- _EXERCISE DATA_:
-- Opening Marker --
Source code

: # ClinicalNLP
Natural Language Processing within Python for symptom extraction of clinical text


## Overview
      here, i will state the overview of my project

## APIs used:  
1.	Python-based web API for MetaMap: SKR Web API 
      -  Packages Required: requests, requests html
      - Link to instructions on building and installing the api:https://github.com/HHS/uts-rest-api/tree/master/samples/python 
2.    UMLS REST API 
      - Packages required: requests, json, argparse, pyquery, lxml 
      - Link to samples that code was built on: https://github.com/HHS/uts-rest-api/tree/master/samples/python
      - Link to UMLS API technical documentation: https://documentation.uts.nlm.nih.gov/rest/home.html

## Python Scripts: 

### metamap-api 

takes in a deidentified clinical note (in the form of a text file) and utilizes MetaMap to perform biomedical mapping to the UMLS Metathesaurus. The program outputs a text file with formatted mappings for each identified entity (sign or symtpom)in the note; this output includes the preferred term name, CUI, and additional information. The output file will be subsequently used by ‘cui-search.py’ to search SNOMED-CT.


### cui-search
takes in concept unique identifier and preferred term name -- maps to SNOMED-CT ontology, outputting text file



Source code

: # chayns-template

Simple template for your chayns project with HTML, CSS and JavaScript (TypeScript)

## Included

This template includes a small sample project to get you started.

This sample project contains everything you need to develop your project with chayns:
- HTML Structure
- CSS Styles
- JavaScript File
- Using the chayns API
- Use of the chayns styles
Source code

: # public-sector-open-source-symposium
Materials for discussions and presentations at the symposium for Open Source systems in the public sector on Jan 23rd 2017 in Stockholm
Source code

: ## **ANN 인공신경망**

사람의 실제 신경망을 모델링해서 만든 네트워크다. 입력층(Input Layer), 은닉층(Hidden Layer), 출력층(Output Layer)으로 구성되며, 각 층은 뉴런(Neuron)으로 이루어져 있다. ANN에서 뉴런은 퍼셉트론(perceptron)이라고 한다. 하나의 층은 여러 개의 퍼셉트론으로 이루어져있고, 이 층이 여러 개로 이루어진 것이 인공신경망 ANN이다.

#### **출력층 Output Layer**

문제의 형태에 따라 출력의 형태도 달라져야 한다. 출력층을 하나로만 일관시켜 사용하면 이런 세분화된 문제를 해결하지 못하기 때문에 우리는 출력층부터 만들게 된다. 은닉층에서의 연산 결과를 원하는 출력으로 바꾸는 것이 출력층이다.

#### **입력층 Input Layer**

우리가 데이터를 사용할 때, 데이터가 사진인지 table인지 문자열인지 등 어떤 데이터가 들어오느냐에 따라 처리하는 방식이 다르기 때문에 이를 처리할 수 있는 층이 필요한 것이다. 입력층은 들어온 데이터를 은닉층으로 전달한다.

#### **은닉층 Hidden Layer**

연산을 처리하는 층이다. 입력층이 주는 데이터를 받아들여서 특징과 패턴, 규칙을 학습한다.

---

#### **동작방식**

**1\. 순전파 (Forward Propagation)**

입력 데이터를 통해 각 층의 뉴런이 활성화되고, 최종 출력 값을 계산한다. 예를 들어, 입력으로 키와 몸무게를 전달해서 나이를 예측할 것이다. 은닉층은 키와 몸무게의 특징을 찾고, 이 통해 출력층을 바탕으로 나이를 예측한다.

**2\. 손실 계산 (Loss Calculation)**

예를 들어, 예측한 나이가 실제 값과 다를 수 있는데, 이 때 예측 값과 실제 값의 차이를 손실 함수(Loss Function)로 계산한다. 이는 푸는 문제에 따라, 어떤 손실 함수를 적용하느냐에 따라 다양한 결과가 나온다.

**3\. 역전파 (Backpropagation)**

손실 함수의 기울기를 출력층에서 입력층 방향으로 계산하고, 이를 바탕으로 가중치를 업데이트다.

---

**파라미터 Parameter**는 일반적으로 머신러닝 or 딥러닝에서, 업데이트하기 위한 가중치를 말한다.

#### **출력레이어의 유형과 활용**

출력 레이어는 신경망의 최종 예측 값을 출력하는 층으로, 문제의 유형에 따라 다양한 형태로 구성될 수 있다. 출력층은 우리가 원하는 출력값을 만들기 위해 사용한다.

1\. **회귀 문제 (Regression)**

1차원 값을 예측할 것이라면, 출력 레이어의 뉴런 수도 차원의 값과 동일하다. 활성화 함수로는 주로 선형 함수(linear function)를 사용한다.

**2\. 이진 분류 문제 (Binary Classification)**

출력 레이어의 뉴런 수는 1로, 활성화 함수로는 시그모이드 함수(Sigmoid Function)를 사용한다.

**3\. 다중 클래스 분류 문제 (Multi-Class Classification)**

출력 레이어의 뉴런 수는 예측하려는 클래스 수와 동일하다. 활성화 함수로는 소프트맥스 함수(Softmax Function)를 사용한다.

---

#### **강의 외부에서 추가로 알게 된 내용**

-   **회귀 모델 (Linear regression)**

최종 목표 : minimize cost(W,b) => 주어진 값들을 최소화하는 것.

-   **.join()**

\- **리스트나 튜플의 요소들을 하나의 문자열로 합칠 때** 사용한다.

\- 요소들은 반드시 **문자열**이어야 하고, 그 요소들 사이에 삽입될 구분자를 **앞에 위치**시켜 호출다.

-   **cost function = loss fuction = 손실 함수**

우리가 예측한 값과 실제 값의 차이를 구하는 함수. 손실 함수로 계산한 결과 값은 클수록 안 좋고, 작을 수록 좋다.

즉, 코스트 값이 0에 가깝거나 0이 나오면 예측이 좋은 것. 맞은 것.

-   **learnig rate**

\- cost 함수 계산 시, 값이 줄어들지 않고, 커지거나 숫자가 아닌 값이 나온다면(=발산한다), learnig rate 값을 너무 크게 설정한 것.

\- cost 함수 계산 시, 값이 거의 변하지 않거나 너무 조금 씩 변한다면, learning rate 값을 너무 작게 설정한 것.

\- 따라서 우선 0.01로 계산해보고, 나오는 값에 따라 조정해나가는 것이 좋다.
-- Closing Marker --
- _YOUR OBJECTIVE_: Repeat every record exactly as written, please.

- _TASK RESULT_:
Source code

: # ClinicalNLP
Natural Language Processing within Python for symptom extraction of clinical text


## Overview
      here, i will state the overview of my project

## APIs used:  
1.	Python-based web API for MetaMap: SKR Web API 
      -  Packages Required: requests, requests html
      - Link to instructions on building and installing the api:https://github.com/HHS/uts-rest-api/tree/master/samples/python 
2.    UMLS REST API 
      - Packages required: requests, json, argparse, pyquery, lxml 
      - Link to samples that code was built on: https://github.com/HHS/uts-rest-api/tree/master/samples/python
      - Link to UMLS API technical documentation: https://documentation.uts.nlm.nih.gov/rest/home.html

## Python Scripts: 

### metamap-api 

takes in a deidentified clinical note (in the form of a text file) and utilizes MetaMap to perform biomedical mapping to the UMLS Metathesaurus. The program outputs a text file with formatted mappings for each identified entity (sign or symtpom)in the note; this output includes the preferred term name, CUI, and additional information. The output file will be subsequently used by ‘cui-search.py’ to search SNOMED-CT.


### cui-search
takes in concept unique identifier and preferred term name -- maps to SNOMED-CT ontology, outputting text file



Source code

: # chayns-template

Simple template for your chayns project with HTML, CSS and JavaScript (TypeScript)

## Included

This template includes a small sample project to get you started.

This sample project contains everything you need to develop your project with chayns:
- HTML Structure
- CSS Styles
- JavaScript File
- Using the chayns API
- Use of the chayns styles
Source code

: # public-sector-open-source-symposium
Materials for discussions and presentations at the symposium for Open Source systems in the public sector on Jan 23rd 2017 in Stockholm
Source code

: ## **ANN 인공신경망**

사람의 실제 신경망을 모델링해서 만든 네트워크다. 입력층(Input Layer), 은닉층(Hidden Layer), 출력층(Output Layer)으로 구성되며, 각 층은 뉴런(Neuron)으로 이루어져 있다. ANN에서 뉴런은 퍼셉트론(perceptron)이라고 한다. 하나의 층은 여러 개의 퍼셉트론으로 이루어져있고, 이 층이 여러 개로 이루어진 것이 인공신경망 ANN이다.

#### **출력층 Output Layer**

문제의 형태에 따라 출력의 형태도 달라져야 한다. 출력층을 하나로만 일관시켜 사용하면 이런 세분화된 문제를 해결하지 못하기 때문에 우리는 출력층부터 만들게 된다. 은닉층에서의 연산 결과를 원하는 출력으로 바꾸는 것이 출력층이다.

#### **입력층 Input Layer**

우리가 데이터를 사용할 때, 데이터가 사진인지 table인지 문자열인지 등 어떤 데이터가 들어오느냐에 따라 처리하는 방식이 다르기 때문에 이를 처리할 수 있는 층이 필요한 것이다. 입력층은 들어온 데이터를 은닉층으로 전달한다.

#### **은닉층 Hidden Layer**

연산을 처리하는 층이다. 입력층이 주는 데이터를 받아들여서 특징과 패턴, 규칙을 학습한다.

---

#### **동작방식**

**1\. 순전파 (Forward Propagation)**

입력 데이터를 통해 각 층의 뉴런이 활성화되고, 최종 출력 값을 계산한다. 예를 들어, 입력으로 키와 몸무게를 전달해서 나이를 예측할 것이다. 은닉층은 키와 몸무게의 특징을 찾고, 이 통해 출력층을 바탕으로 나이를 예측한다.

**2\. 손실 계산 (Loss Calculation)**

예를 들어, 예측한 나이가 실제 값과 다를 수 있는데, 이 때 예측 값과 실제 값의 차이를 손실 함수(Loss Function)로 계산한다. 이는 푸는 문제에 따라, 어떤 손실 함수를 적용하느냐에 따라 다양한 결과가 나온다.

**3\. 역전파 (Backpropagation)**

손실 함수의 기울기를 출력층에서 입력층 방향으로 계산하고, 이를 바탕으로 가중치를 업데이트다.

---

**파라미터 Parameter**는 일반적으로 머신러닝 or 딥러닝에서, 업데이트하기 위한 가중치를 말한다.

#### **출력레이어의 유형과 활용**

출력 레이어는 신경망의 최종 예측 값을 출력하는 층으로, 문제의 유형에 따라 다양한 형태로 구성될 수 있다. 출력층은 우리가 원하는 출력값을 만들기 위해 사용한다.

1\. **회귀 문제 (Regression)**

1차원 값을 예측할 것이라면, 출력 레이어의 뉴런 수도 차원의 값과 동일하다. 활성화 함수로는 주로 선형 함수(linear function)를 사용한다.

**2\. 이진 분류 문제 (Binary Classification)**

출력 레이어의 뉴런 수는 1로, 활성화 함수로는 시그모이드 함수(Sigmoid Function)를 사용한다.

**3\. 다중 클래스 분류 문제 (Multi-Class Classification)**

출력 레이어의 뉴런 수는 예측하려는 클래스 수와 동일하다. 활성화 함수로는 소프트맥스 함수(Softmax Function)를 사용한다.

---

#### **강의 외부에서 추가로 알게 된 내용**

-   **회귀 모델 (Linear regression)**

최종 목표 : minimize cost(W,b) => 주어진 값들을 최소화하는 것.

-   **.join()**

\- **리스트나 튜플의 요소들을 하나의 문자열로 합칠 때** 사용한다.

\- 요소들은 반드시 **문자열**이어야 하고, 그 요소들 사이에 삽입될 구분자를 **앞에 위치**시켜 호출다.

-   **cost function = loss fuction = 손실 함수**

우리가 예측한 값과 실제 값의 차이를 구하는 함수. 손실 함수로 계산한 결과 값은 클수록 안 좋고, 작을 수록 좋다.

즉, 코스트 값이 0에 가깝거나 0이 나오면 예측이 좋은 것. 맞은 것.

-   **learnig rate**

\- cost 함수 계산 시, 값이 줄어들지 않고, 커지거나 숫자가 아닌 값이 나온다면(=발산한다), learnig rate 값을 너무 크게 설정한 것.

\- cost 함수 계산 시, 값이 거의 변하지 않거나 너무 조금 씩 변한다면, learning rate 값을 너무 작게 설정한 것.

\- 따라서 우선 0.01로 계산해보고, 나오는 값에 따라 조정해나가는 것이 좋다.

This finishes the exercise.